* Exercise data:
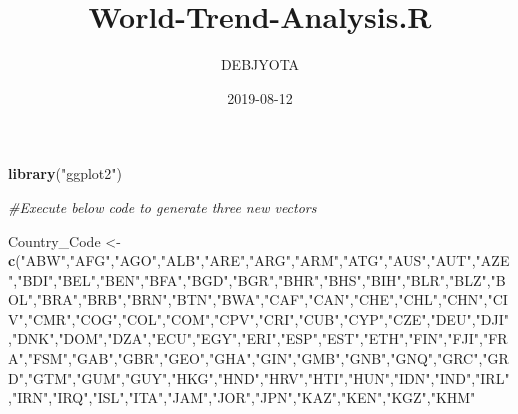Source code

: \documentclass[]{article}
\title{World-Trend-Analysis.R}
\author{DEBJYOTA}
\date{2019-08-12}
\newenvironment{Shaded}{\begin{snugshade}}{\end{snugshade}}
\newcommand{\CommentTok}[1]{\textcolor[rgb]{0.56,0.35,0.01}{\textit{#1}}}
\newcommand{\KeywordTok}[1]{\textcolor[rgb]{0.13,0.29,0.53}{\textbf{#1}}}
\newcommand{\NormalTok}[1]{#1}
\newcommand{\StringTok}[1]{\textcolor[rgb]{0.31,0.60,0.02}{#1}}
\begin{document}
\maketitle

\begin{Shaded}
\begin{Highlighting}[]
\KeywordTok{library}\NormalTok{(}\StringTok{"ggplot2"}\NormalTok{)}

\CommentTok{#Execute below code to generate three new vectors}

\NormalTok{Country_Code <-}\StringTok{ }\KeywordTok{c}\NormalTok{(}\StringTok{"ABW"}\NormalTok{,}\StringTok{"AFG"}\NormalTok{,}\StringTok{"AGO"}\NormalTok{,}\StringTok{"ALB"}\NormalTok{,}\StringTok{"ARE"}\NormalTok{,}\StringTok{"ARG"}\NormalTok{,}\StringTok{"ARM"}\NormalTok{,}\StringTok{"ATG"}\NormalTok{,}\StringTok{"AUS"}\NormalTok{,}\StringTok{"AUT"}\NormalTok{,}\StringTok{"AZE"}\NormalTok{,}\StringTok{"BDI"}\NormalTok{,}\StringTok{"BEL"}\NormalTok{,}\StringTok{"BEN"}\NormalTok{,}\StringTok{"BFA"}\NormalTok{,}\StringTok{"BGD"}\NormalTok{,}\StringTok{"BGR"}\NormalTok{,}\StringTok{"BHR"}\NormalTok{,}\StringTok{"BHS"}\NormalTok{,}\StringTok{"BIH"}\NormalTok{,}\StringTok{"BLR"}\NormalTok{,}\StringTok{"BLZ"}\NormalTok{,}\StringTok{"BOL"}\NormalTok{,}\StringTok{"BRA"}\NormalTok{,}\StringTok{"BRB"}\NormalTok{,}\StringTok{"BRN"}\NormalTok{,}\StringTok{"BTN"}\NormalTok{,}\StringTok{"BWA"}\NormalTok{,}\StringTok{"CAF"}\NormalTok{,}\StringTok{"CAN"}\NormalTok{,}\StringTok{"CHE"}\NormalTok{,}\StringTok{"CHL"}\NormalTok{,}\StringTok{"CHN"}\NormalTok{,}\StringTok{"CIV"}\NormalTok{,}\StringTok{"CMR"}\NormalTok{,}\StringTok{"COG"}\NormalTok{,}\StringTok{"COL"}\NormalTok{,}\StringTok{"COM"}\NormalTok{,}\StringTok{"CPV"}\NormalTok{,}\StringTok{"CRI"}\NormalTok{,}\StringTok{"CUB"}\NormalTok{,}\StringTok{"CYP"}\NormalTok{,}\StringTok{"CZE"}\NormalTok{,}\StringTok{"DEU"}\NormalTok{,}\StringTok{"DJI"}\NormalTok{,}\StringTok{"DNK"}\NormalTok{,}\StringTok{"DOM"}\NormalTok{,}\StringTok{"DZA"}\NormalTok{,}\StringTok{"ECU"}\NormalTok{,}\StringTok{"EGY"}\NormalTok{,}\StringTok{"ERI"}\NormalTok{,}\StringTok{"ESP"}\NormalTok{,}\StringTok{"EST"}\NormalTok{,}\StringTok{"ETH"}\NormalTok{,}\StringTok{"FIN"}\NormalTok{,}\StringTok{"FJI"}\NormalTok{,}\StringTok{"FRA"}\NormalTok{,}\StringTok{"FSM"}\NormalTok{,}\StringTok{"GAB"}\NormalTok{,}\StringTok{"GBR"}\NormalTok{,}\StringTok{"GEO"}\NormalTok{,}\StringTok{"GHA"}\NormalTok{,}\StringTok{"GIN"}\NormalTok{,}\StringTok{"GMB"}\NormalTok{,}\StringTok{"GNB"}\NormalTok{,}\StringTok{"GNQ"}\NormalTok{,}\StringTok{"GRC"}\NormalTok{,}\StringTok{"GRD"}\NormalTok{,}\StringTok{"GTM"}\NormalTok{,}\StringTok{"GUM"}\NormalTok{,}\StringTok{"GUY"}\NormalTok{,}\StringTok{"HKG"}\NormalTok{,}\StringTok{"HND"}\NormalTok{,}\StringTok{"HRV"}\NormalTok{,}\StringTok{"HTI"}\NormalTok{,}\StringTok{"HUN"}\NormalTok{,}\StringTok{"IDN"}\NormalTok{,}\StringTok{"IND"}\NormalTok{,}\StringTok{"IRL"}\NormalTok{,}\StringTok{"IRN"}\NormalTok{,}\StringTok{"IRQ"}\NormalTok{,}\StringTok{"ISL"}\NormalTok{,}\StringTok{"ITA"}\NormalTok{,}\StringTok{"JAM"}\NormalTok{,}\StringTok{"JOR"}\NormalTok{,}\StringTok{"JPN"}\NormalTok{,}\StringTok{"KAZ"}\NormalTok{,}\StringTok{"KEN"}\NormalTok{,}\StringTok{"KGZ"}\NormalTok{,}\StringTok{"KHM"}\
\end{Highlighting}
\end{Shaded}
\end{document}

* Your goal:
Among the entries above, how many lines include the word "textcolor"? Give the number with no comment.

* Solution to this exercise:
3